Day 14: Friday, Sept. 16: I spend most of the morning hustling around Kincardine, Ontario, fueling up the bikes and looking for a tire pump at nearby gas stations. The Vespa and Terra Nova have lost a pound or two in both tires.
It’s a brief comedy of errors: I find the Petro-Canada station serves only trucks, and the Esso station’s tire pump isn’t working. I feel lucky to get gasoline into both motorcycles.
I hate leaving things unfinished, especially bike maintenance. But Nancy, at the Marriott TownePlace Suite’s front desk, sees I’m carrying a helmet and asks about our ride. When I say we’re heading for Niagara Falls, she says, “Oh, you should stop and see Boiler Beach before you go.”
“Boiler Beach? What’s that?” I say, imagining some sort of Yellowstone-like thermal spring in Lake Ontario.
“There’s a ship that blew up in the 1800s not far from shore,” she says, instantly warming to the story. “The only thing that’s left is the boiler and you can see it from the beach. That’s why they call it Boiler Beach. It’s a couple of miles away.”
Her enthusiasm and my interest in shipwrecks convince us to go. Linda gets directions and we set off with me promising myself to attend to the tires later.
We locate the correct road but can’t find the beach. After Linda queries a woman walking her dogs, we cruise on and catch a glimpse of something through a break in the trees. We park the bikes and walk down to the shore.
And there it is, the rusting hulk of a ship’s boiler, in a few feet of water about 20 yards from shore. We later learn it’s from the Erie Belle, a 112-ft. steam-powered tow tug that exploded and sank Nov. 21, 1883.
The Belle was struggling to free the J.N. Carter, a schooner that ran aground during a storm. Why the Belle blew up is a matter of conjecture, but they say a pressure valve on the boiler had been wired shut to build up more steam power.
The boiler exploded and the tug sank. Four of the 12 crewmen died and the stranded schooner rescued the rest.

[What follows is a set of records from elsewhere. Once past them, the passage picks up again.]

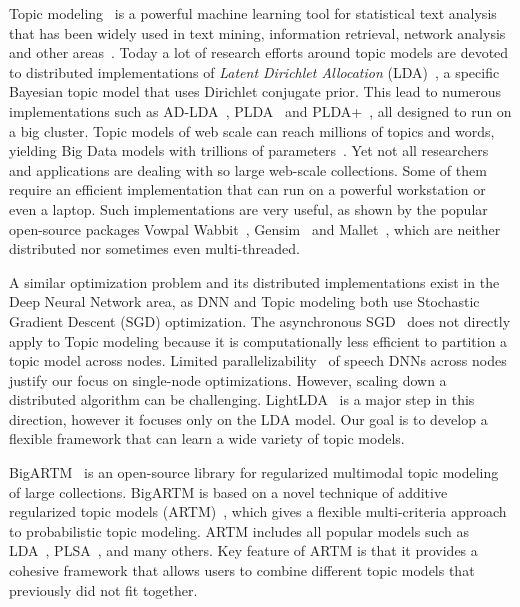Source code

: \documentclass[russian,english]{llncs}
\begin{document}
Topic modeling~\cite{blei12ptm} is a powerful machine learning tool for statistical text analysis
that has been widely used in text mining, information retrieval, network analysis and other areas~\cite{daud10knowledge}.
Today a lot of research efforts around topic models are devoted to distributed implementations of
\emph{Latent Dirichlet Allocation} (LDA)~\cite{blei03latent},
a specific Bayesian topic model that uses Dirichlet conjugate prior.
This lead to numerous implementations such as
AD-LDA~\cite{newman09distributed}, PLDA~\cite{wang09plda} and PLDA{+}~\cite{liu11plda},
all designed to run on a big cluster.
Topic models of web scale can reach millions of topics and words,
yielding Big Data models with trillions of parameters~\cite{yuan15lightlda}.
Yet not all researchers and applications are dealing with so large web-scale collections.
Some of them require an efficient implementation that can run on a powerful workstation or even a laptop.
Such implementations are very useful,
as shown by the popular open-source packages
Vowpal Wabbit~\cite{langford07vw}, Gensim~\cite{rehurek10software} and Mallet~\cite{McCallum02mallet},
which are neither distributed nor sometimes even multi-threaded.

A similar optimization problem and its distributed implementations exist
in the Deep Neural Network area, as
DNN and Topic modeling both use Stochastic Gradient Descent (SGD) optimization.
The asynchronous SGD~\cite{dean2012sgd} does not directly apply to Topic modeling because
it is computationally less efficient to partition a topic model across nodes.
Limited parallelizability~\cite{seide2014sgd} of speech DNNs across nodes justify our focus on single-node optimizations.
However, scaling down a distributed algorithm can be challenging.
LightLDA~\cite{yuan15lightlda} is a major step in this direction,
however it focuses only on the LDA model.
Our goal is to develop a flexible framework that can learn a wide variety of topic models.

BigARTM~\cite{vfardi15aist} is an open-source library for
regularized multimodal topic modeling of large collections.
BigARTM is based on a novel technique of additive regularized topic models (ARTM)~\cite{voron14dan-eng,voron15mlj,voron15nonbayesian},
which gives a flexible multi-criteria approach to probabilistic topic modeling.
ARTM includes all popular models such as 
LDA~\cite{blei03latent}, 
PLSA~\cite{hofmann99plsi},
and many others.
Key feature of ARTM is that it provides a cohesive framework that allows users to combine
different topic models that previously did not fit together.
\end{document}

Afterwards, the Belle was pulled closer to shore and taken apart for salvage. Later, others used a winch to drag the boiler inland, intending to cut it up for scrap, according to the Kincardine News. They were stopped by police.
So the beach became known as Boiler Beach, and its namesake has been quietly rusting away. People have been coming to see it for decades, apparently.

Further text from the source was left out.